Dataset items:
►

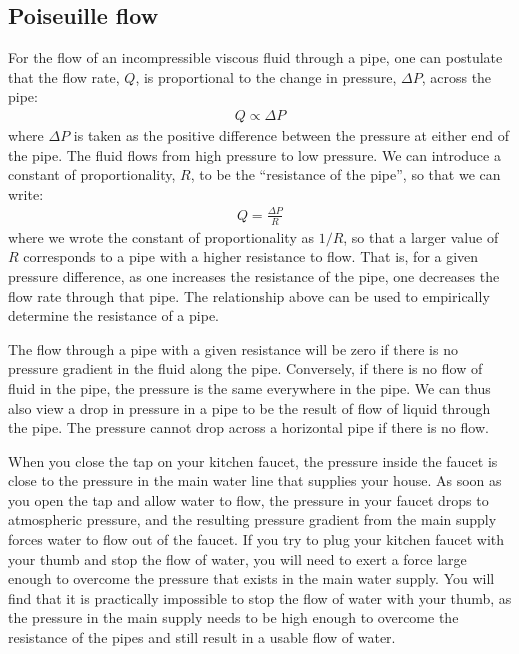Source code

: {{\subsection{Poiseuille flow}
For the flow of an incompressible viscous fluid through a pipe, one can postulate that the flow rate, $Q$, is proportional to the change in pressure, $\Delta P$, across the pipe:
\begin{align*}
Q \propto \Delta P
\end{align*}
where $\Delta P$ is taken as the positive difference between the pressure at either end of the pipe. The fluid flows from high pressure to low pressure. We can introduce a constant of proportionality, $R$, to be the ``resistance of the pipe'', so that we can write:
\begin{align*}
Q = \frac{\Delta P}{R} 
\end{align*}
where we wrote the constant of proportionality as $1/R$, so that a larger value of $R$ corresponds to a pipe with a higher resistance to flow. That is, for a given pressure difference, as one increases the resistance of the pipe, one decreases the flow rate through that pipe. The relationship above can be used to empirically determine the resistance of a pipe.

The flow through a pipe with a given resistance will be zero if there is no pressure gradient in the fluid along the pipe. Conversely, if there is no flow of fluid in the pipe, the pressure is the same everywhere in the pipe. We can thus also view a drop in pressure in a pipe to be the result of flow of liquid through the pipe. The pressure cannot drop across a horizontal pipe if there is no flow.

When you close the tap on your kitchen faucet, the pressure inside the faucet is close to the pressure in the main water line that supplies your house. As soon as you open the tap and allow water to flow, the pressure in your faucet drops to atmospheric pressure, and the resulting pressure gradient from the main supply forces water to flow out of the faucet. If you try to plug your kitchen faucet with your thumb and stop the flow of water, you will need to exert a force large enough to overcome the pressure that exists in the main water supply. You will find that it is practically impossible to stop the flow of water with your thumb, as the pressure in the main supply needs to be high enough to overcome the resistance of the pipes and still result in a usable flow of water. 

}}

◄

Exercise: In the records above, some lines hold the word "difference"; copy each such line.

Expected answer:
where $\Delta P$ is taken as the positive difference between the pressure at either end of the pipe. The fluid flows from high pressure to low pressure. We can introduce a constant of proportionality, $R$, to be the ``resistance of the pipe'', so that we can write:
where we wrote the constant of proportionality as $1/R$, so that a larger value of $R$ corresponds to a pipe with a higher resistance to flow. That is, for a given pressure difference, as one increases the resistance of the pipe, one decreases the flow rate through that pipe. The relationship above can be used to empirically determine the resistance of a pipe.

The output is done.